PROVIDED MATERIAL:
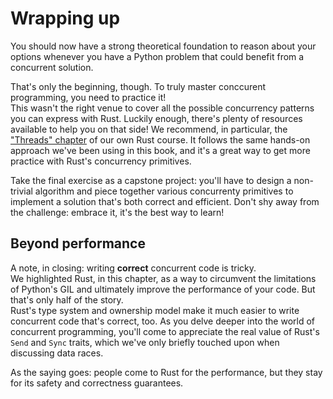 # Wrapping up

You should now have a strong theoretical foundation to reason about your options whenever
you have a Python problem that could benefit from a concurrent solution.

That's only the beginning, though. To truly master conccurent programming, you need to practice it!\
This wasn't the right venue to cover all the possible concurrency patterns you can express with Rust.
Luckily enough, there's plenty of resources available to help you on that side! We recommend, in particular,
the ["Threads" chapter](https://rust-exercises.com/100-exercises/07_threads/00_intro.html) of our own
Rust course. It follows the same hands-on approach we've been using in this book, and it's a great way to
get more practice with Rust's concurrency primitives.

Take the final exercise as a capstone project: you'll have to design a non-trivial algorithm and piece together
various concurrenty primitives to implement a solution that's both correct and efficient. Don't shy
away from the challenge: embrace it, it's the best way to learn!

## Beyond performance

A note, in closing: writing **correct** concurrent code is tricky.\
We highlighted Rust, in this chapter, as a way to circumvent the limitations of Python's GIL and ultimately
improve the performance of your code. But that's only half of the story.\
Rust's type system and ownership model make it much easier to write concurrent code that's correct, too.
As you delve deeper into the world of concurrent programming, you'll come to appreciate the real value of Rust's
`Send` and `Sync` traits, which we've only briefly touched upon when discussing data races.

As the saying goes: people come to Rust for the performance, but they stay for its safety and correctness guarantees.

TASK DIRECTIONS:
Retype the data above exactly; pictures are not part of the copy.

WRITTEN ANSWER:
 # Wrapping up

You should now have a strong theoretical foundation to reason about your options whenever
you have a Python problem that could benefit from a concurrent solution.

That's only the beginning, though. To truly master conccurent programming, you need to practice it!\
This wasn't the right venue to cover all the possible concurrency patterns you can express with Rust.
Luckily enough, there's plenty of resources available to help you on that side! We recommend, in particular,
the ["Threads" chapter](https://rust-exercises.com/100-exercises/07_threads/00_intro.html) of our own
Rust course. It follows the same hands-on approach we've been using in this book, and it's a great way to
get more practice with Rust's concurrency primitives.

Take the final exercise as a capstone project: you'll have to design a non-trivial algorithm and piece together
various concurrenty primitives to implement a solution that's both correct and efficient. Don't shy
away from the challenge: embrace it, it's the best way to learn!

## Beyond performance

A note, in closing: writing **correct** concurrent code is tricky.\
We highlighted Rust, in this chapter, as a way to circumvent the limitations of Python's GIL and ultimately
improve the performance of your code. But that's only half of the story.\
Rust's type system and ownership model make it much easier to write concurrent code that's correct, too.
As you delve deeper into the world of concurrent programming, you'll come to appreciate the real value of Rust's
`Send` and `Sync` traits, which we've only briefly touched upon when discussing data races.

As the saying goes: people come to Rust for the performance, but they stay for its safety and correctness guarantees.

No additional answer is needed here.